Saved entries
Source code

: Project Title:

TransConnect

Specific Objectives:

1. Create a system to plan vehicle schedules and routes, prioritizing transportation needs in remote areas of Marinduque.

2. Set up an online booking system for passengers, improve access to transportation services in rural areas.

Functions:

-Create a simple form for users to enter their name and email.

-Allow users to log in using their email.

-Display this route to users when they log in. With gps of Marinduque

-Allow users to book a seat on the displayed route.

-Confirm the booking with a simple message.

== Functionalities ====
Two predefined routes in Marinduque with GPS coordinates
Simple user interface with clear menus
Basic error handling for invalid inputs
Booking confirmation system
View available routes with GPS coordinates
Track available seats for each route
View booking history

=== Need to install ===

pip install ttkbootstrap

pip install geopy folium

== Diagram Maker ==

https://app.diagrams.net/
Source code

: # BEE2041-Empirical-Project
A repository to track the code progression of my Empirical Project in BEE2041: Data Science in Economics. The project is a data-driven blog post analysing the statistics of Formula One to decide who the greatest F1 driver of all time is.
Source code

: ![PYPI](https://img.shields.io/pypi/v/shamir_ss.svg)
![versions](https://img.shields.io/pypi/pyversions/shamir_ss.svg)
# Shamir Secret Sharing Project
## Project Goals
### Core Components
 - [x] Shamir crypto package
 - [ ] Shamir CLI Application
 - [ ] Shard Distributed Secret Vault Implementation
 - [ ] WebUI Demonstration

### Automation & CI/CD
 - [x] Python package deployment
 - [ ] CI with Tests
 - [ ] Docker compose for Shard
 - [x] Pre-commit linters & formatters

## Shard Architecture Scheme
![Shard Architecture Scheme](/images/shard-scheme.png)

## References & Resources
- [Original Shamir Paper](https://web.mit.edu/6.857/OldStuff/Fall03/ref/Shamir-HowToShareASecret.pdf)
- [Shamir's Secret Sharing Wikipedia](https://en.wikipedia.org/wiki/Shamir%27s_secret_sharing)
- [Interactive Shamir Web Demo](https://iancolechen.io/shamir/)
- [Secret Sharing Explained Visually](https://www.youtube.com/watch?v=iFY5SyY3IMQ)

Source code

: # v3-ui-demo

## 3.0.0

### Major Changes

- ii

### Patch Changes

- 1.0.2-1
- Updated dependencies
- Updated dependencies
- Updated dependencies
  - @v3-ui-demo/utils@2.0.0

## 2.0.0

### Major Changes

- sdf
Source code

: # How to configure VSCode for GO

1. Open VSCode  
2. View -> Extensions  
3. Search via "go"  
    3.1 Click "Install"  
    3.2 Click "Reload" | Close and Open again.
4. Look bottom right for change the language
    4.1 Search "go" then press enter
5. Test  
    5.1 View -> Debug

* * *

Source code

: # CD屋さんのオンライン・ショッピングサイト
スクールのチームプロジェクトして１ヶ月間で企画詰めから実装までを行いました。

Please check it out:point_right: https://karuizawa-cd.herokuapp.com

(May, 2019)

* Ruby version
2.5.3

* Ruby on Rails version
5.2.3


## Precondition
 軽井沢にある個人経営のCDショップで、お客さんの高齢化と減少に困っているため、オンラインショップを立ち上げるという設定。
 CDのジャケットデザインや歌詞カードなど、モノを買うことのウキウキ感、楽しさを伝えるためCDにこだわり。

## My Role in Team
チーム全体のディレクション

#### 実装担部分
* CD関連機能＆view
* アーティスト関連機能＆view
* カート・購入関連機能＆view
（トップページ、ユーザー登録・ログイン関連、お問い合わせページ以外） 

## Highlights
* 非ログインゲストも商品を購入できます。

Exercise goal -> Scan the records for the string "transportation" and show every line that contains it.

Result for this task ->
1. Create a system to plan vehicle schedules and routes, prioritizing transportation needs in remote areas of Marinduque.
2. Set up an online booking system for passengers, improve access to transportation services in rural areas.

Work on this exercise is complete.